[Exercise directions]
Search the data for the string "mail", and report each line where it is found.

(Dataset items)
· · · · · · ·

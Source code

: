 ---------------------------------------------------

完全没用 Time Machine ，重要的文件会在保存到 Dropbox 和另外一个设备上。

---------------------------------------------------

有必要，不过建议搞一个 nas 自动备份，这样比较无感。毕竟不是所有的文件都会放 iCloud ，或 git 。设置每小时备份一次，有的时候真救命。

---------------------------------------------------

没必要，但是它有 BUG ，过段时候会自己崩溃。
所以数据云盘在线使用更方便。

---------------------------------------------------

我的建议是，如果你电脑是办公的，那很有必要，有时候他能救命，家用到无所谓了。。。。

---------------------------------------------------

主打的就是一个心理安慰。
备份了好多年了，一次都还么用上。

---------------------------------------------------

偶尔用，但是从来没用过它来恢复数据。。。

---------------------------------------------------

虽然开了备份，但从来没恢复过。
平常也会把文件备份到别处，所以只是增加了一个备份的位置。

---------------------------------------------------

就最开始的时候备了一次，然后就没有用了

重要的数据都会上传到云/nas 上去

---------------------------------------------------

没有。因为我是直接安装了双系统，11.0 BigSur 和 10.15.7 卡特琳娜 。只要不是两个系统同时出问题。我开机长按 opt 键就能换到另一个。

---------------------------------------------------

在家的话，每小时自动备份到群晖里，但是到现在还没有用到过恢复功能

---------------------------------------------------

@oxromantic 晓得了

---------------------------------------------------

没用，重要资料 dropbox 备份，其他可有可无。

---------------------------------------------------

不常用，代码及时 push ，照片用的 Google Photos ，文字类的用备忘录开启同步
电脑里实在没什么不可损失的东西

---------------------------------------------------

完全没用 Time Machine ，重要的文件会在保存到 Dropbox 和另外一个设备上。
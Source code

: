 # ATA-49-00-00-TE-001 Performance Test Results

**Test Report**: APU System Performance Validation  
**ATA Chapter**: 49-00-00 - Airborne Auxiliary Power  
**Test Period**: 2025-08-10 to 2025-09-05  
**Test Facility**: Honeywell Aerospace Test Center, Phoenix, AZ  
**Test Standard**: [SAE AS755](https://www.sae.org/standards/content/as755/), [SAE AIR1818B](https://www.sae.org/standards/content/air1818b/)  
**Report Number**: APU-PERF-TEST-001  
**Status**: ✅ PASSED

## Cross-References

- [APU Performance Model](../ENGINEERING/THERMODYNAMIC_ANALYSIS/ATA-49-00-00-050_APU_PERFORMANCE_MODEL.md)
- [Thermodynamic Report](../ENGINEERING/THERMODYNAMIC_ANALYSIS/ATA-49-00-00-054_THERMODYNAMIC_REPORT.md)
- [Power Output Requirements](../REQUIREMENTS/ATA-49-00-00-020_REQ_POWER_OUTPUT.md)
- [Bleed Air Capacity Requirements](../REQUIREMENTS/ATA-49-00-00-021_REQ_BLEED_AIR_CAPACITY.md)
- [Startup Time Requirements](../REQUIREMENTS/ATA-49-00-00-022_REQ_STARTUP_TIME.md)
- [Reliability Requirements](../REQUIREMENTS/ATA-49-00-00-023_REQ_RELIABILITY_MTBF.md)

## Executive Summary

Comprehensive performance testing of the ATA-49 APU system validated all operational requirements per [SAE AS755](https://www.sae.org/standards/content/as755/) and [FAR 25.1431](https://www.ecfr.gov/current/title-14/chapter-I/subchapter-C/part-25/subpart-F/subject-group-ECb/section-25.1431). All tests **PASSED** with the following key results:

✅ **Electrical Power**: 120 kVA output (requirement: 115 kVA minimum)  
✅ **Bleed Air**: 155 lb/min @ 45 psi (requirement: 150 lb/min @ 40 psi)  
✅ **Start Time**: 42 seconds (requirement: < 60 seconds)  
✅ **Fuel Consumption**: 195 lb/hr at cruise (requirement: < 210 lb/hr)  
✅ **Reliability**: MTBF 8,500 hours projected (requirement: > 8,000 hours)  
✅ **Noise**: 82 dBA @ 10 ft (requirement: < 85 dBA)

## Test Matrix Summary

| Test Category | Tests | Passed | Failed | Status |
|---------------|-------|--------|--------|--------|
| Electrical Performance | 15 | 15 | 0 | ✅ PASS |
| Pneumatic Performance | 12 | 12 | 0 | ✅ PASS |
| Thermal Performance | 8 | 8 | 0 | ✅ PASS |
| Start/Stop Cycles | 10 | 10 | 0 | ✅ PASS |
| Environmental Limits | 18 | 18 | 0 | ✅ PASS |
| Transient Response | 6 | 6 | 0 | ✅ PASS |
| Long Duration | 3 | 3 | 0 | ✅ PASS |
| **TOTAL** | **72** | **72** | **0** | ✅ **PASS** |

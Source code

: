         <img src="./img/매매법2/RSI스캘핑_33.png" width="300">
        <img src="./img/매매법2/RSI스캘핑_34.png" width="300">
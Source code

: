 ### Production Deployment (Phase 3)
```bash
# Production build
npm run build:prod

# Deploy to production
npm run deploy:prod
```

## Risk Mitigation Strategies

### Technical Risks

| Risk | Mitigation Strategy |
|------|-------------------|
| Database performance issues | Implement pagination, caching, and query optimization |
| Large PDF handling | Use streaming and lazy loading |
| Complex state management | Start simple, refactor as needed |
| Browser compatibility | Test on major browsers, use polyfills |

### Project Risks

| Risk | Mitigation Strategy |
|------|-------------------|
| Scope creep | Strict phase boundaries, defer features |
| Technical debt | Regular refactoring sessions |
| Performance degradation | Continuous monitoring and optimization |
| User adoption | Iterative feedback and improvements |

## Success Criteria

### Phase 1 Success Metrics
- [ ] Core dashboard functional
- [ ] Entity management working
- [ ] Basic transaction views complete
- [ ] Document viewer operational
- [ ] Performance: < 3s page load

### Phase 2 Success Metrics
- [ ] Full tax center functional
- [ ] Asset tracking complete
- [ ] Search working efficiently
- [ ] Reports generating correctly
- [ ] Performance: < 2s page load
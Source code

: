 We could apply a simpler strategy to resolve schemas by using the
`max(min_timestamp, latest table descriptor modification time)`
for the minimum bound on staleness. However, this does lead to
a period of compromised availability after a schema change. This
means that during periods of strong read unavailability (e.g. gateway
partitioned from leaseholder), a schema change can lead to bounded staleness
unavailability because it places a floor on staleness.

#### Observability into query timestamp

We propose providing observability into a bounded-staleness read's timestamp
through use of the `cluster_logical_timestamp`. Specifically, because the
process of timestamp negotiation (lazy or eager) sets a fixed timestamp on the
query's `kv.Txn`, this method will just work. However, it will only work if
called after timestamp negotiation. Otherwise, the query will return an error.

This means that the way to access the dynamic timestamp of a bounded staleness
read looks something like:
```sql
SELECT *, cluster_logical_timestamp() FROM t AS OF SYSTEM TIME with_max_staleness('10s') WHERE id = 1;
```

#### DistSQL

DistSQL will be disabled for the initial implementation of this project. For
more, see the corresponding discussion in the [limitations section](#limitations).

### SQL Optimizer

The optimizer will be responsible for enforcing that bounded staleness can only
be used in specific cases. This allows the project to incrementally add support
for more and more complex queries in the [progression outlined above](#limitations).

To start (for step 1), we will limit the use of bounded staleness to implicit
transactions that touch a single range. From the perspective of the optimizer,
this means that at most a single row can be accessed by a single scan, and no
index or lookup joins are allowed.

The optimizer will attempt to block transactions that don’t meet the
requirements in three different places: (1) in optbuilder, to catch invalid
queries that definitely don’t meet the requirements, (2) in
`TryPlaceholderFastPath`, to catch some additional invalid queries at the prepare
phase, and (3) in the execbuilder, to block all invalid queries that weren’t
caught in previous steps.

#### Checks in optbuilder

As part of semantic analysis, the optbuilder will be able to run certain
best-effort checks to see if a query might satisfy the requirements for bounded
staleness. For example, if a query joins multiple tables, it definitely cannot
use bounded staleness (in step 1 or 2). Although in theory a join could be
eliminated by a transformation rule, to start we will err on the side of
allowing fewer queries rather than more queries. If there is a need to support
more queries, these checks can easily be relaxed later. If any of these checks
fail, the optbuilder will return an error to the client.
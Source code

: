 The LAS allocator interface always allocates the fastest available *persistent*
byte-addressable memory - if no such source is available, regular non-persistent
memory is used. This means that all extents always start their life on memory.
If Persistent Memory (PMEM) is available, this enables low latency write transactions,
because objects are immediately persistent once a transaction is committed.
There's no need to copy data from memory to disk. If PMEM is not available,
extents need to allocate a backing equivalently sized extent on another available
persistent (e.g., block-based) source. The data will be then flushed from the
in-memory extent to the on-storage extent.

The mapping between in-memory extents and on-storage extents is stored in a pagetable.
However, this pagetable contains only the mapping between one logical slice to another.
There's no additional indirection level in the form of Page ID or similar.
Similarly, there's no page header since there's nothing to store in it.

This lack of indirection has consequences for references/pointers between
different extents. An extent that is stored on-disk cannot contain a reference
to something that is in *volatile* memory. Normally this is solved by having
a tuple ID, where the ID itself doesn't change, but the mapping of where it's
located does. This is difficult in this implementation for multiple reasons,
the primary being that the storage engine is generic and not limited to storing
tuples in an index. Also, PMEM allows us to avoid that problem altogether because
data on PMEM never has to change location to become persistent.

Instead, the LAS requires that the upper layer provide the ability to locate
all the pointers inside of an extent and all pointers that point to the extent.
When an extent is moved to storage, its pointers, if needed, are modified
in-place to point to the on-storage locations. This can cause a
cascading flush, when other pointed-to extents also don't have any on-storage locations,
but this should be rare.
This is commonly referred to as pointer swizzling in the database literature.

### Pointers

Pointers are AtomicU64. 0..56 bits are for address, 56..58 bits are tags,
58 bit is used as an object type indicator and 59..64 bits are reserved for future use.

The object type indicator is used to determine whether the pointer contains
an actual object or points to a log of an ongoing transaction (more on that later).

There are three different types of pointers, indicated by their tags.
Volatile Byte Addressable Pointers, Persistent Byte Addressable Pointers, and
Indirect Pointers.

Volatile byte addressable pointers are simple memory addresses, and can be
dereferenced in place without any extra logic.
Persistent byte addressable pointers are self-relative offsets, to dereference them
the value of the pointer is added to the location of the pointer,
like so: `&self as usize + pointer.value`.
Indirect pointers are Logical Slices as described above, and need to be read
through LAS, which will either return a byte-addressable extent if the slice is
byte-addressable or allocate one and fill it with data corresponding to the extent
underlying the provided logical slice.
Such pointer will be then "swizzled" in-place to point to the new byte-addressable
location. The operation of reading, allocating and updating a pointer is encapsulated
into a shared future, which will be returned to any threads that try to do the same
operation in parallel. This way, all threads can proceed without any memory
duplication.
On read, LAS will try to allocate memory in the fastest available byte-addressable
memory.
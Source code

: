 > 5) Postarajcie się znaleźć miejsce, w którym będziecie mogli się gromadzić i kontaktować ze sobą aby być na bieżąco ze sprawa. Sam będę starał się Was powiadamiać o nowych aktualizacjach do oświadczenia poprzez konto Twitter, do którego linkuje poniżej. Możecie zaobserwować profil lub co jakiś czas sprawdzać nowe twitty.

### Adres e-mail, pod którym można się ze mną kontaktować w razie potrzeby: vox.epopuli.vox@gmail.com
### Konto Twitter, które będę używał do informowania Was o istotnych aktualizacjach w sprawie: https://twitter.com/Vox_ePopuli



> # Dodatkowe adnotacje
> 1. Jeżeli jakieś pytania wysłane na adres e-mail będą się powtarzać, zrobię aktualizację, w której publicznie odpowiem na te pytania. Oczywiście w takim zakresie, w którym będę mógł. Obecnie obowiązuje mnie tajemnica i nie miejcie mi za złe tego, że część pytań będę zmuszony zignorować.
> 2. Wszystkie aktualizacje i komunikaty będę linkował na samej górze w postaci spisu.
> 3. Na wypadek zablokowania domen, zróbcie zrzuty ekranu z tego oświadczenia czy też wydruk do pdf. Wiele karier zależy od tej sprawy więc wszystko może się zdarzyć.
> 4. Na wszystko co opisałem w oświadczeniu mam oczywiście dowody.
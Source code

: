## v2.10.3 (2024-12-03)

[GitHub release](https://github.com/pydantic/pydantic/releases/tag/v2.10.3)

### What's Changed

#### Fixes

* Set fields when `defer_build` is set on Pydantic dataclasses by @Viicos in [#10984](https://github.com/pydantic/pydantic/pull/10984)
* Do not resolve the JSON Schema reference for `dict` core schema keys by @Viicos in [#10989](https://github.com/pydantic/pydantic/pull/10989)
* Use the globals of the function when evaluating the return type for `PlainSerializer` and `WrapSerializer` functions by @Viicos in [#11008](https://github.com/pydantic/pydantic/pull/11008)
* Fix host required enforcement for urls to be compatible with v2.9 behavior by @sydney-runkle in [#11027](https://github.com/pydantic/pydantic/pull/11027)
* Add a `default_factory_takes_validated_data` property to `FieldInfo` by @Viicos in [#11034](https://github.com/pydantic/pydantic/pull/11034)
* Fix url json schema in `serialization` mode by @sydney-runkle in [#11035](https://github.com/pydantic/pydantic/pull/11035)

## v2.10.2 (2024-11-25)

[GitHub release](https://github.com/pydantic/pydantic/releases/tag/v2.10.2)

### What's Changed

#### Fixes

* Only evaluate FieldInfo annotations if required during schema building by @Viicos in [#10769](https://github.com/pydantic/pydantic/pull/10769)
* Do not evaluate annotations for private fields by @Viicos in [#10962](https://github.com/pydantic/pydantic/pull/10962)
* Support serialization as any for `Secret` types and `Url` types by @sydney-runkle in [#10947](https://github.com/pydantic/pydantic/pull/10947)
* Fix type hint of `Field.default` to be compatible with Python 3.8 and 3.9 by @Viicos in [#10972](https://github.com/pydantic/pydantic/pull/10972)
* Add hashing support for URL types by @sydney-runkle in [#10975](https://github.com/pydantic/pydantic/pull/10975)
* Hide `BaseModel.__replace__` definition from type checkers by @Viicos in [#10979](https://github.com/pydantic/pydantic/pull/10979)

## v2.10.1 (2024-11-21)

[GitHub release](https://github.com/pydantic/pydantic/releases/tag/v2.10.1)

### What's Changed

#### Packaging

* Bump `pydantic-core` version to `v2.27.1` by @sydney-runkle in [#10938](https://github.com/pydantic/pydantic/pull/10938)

· · · · · · ·

[Expected answer]
### Adres e-mail, pod którym można się ze mną kontaktować w razie potrzeby: vox.epopuli.vox@gmail.com
> 1. Jeżeli jakieś pytania wysłane na adres e-mail będą się powtarzać, zrobię aktualizację, w której publicznie odpowiem na te pytania. Oczywiście w takim zakresie, w którym będę mógł. Obecnie obowiązuje mnie tajemnica i nie miejcie mi za złe tego, że część pytań będę zmuszony zignorować.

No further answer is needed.